Dio terdiam sejenak, merasa tak berdaya. “Alika, aku minta maaf. Aku tahu ini salah, dan aku bersedia melakukan apapun untuk memperbaikinya. Aku tidak ingin kehilanganmu.”
Mendengar kata-kata itu, Alika merasa kebingungannya semakin dalam. Di satu sisi, ia merasa rindu dengan masa-masa indah bersama Dio. Namun di sisi lain, dendam yang tumbuh dalam dirinya terlalu besar untuk dibiarkan pergi. Cinta yang dulu ia rasakan kini telah digantikan dengan kebencian, dan meskipun ia masih mencintai Dio, perasaan itu telah dipenuhi oleh rasa sakit yang begitu dalam.
“Aku rasa kita sudah cukup, Dio,” kata Alika dengan suara yang penuh kekosongan. “Kita tidak bisa kembali. Kita sudah selesai. Aku sudah terlalu terluka.”
Dengan itu, Alika memutuskan telepon itu tanpa ada kata-kata lagi. Ia merasa lega, tetapi juga kosong. Dendamnya belum sepenuhnya terbalas, dan walaupun hatinya masih rapuh, ia tahu bahwa ia telah mengambil keputusan yang benar. Namun, ketegangan yang tercipta dari keputusan itu tidak hanya berhenti pada dirinya. Ketegangan itu juga mulai menyebar ke dalam hidup Dio dan Rena, mengubah segalanya.
Pada malam yang sama, Alika menerima pesan dari Rena. Seseorang yang selama ini ia anggap hanya sebagai teman biasa. Pesan itu cukup singkat, tetapi cukup untuk membuat jantung Alika berdegup lebih kencang.
“Alika, aku tahu kamu pasti kecewa dan marah. Aku ingin minta maaf atas apa yang terjadi. Aku tidak bermaksud melukaimu. Bisa kita bicarakan ini?”
Melihat pesan itu, Alika merasakan sebuah kekuatan yang membara. Rena, wanita yang telah merebut Dio darinya, kini berani menghubunginya. Tidak ada lagi rasa kasihan dalam dirinya, hanya keinginan untuk melihat keduanya merasakan apa yang ia rasakan. Rencana balas dendamnya mulai matang. Rena harus merasakan bagaimana rasanya dihancurkan oleh perasaan yang sama seperti yang ia alami.
Namun, meskipun Alika tahu bahwa ia akan merencanakan sesuatu, ada rasa bimbang yang menyelinap dalam dirinya. Konflik ini mulai mengganggu pikirannya. Di satu sisi, ia merasa tidak ingin lagi terikat dengan masa lalu.
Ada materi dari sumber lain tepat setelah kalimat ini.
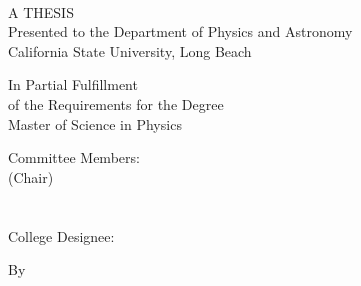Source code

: \begin{titlepage}
    \begin{center}
        \linespread{2}
        \normalsize
        \textbf{ \cThesisTitle }\\
        \medskip
    \end{center}
    \begin{center}
        \linespread{1}
        \vfill

        A THESIS \\
        \bigskip
		Presented to the Department of Physics and Astronomy\\
        \bigskip
        California State University, Long Beach
        
        \vfill
        
        In Partial Fulfillment\\
        \bigskip
        of the Requirements for the Degree\\
        \bigskip
        Master of Science in Physics
        
        \vfill
        
        Committee Members:\\
        \bigskip
        \cCommitteeA (Chair)\\
        \cCommitteeB \\
        \cCommitteeC \\
        \bigskip
        College Designee:\\
        \bigskip
        \cDeptChair
        
        \vfill
        
        By \cAuthorName\\
        \bigskip
        \cLastDegree \\
       
        \bigskip
		\cGraduationDate
    \end{center}
\end{titlepage}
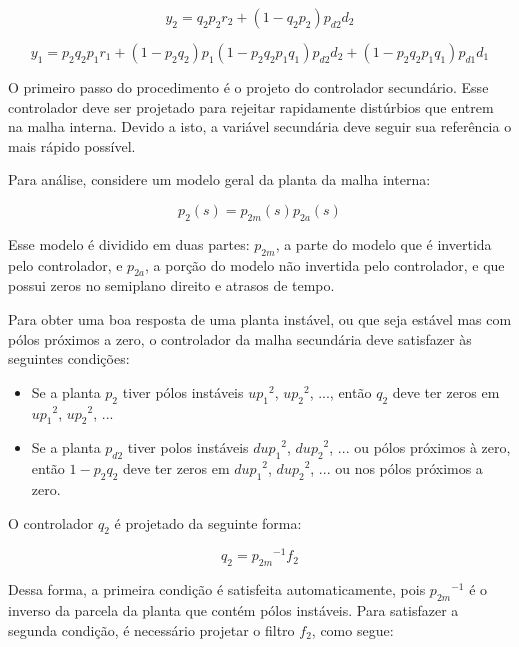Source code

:   \begin{equation}
    y_2 = q_2 p_2 r_2 + \left( 1- q_2 p_2 \right) p_{d2} d_2
  \end{equation}

  \begin{equation}
    y_1 = p_2 q_2 p_1 r_1 + \left( 1 - p_2 q_2 \right) p_1 \left(
      1 - p_2 q_2 p_1 q_1 \right) p_{d2} d_2 + \left( 1 - p_2 q_2 p_1 q_1
      \right) p_{d1} d_1
  \end{equation}

  O primeiro passo do procedimento é o projeto do controlador secundário. Esse controlador deve ser projetado para rejeitar rapidamente distúrbios que entrem na malha interna. Devido a isto, a variável secundária deve seguir sua referência o mais rápido possível.

  Para análise, considere um modelo geral da planta da malha interna:

  \begin{equation}
    p_2(s) = p_{2m}(s) p_{2a}(s)
  \end{equation}

  Esse modelo é dividido em duas partes: $p_{2m}$, a parte do modelo que é invertida pelo controlador, e $p_{2a}$, a porção do modelo não invertida pelo controlador, e que possui zeros no semiplano direito e atrasos de tempo.

  Para obter uma boa resposta de uma planta instável, ou que seja estável mas com pólos próximos a zero, o controlador da malha secundária deve satisfazer às seguintes condições:

  \begin{itemize}
    \item Se a planta $p_2$ tiver pólos instáveis
    	${up_1}^2$, ${up_2}^2$, ..., então $q_2$ deve ter zeros em
    	${up_1}^2$, ${up_2}^2$, ...
    \item Se a planta $p_{d2}$ tiver polos instáveis
    	${dup_1}^2$, ${dup_2}^2$, ... ou pólos próximos à zero, então
    	$1 - p_2 q_2$ deve ter zeros em ${dup_1}^2$, ${dup_2}^2$, ...
    	ou nos pólos próximos a zero.
  \end{itemize}

  O controlador $q_2$ é projetado da seguinte forma:

  \begin{equation}
    q_2 = {p_{2m}}^{-1} f_2
  \end{equation}

  Dessa forma, a primeira condição é satisfeita automaticamente, pois ${p_{2m}}^{-1}$ é o inverso da parcela da planta que contém pólos instáveis. Para satisfazer a segunda condição, é necessário projetar o filtro $f_2$, como segue:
Tetapi, di sisi lain, perasaan dendam yang telah tumbuh begitu kuat sehingga sulit untuk melepaskannya.
Di malam berikutnya, ketika Alika sedang duduk di apartemennya, merenung, sebuah keputusan besar terlintas dalam pikirannya. Dia tahu dia harus segera bertindak, sebelum perasaan ini semakin menguasainya. Dia tidak bisa membiarkan Dio dan Rena merasa bebas dari rasa sakit yang telah mereka buat. Tetapi dalam melakukan itu, ia sadar bahwa dia juga harus menanggung konsekuensinya. Dendam ini, meskipun memberikan kekuatan, juga menghancurkan bagian dari dirinya sendiri.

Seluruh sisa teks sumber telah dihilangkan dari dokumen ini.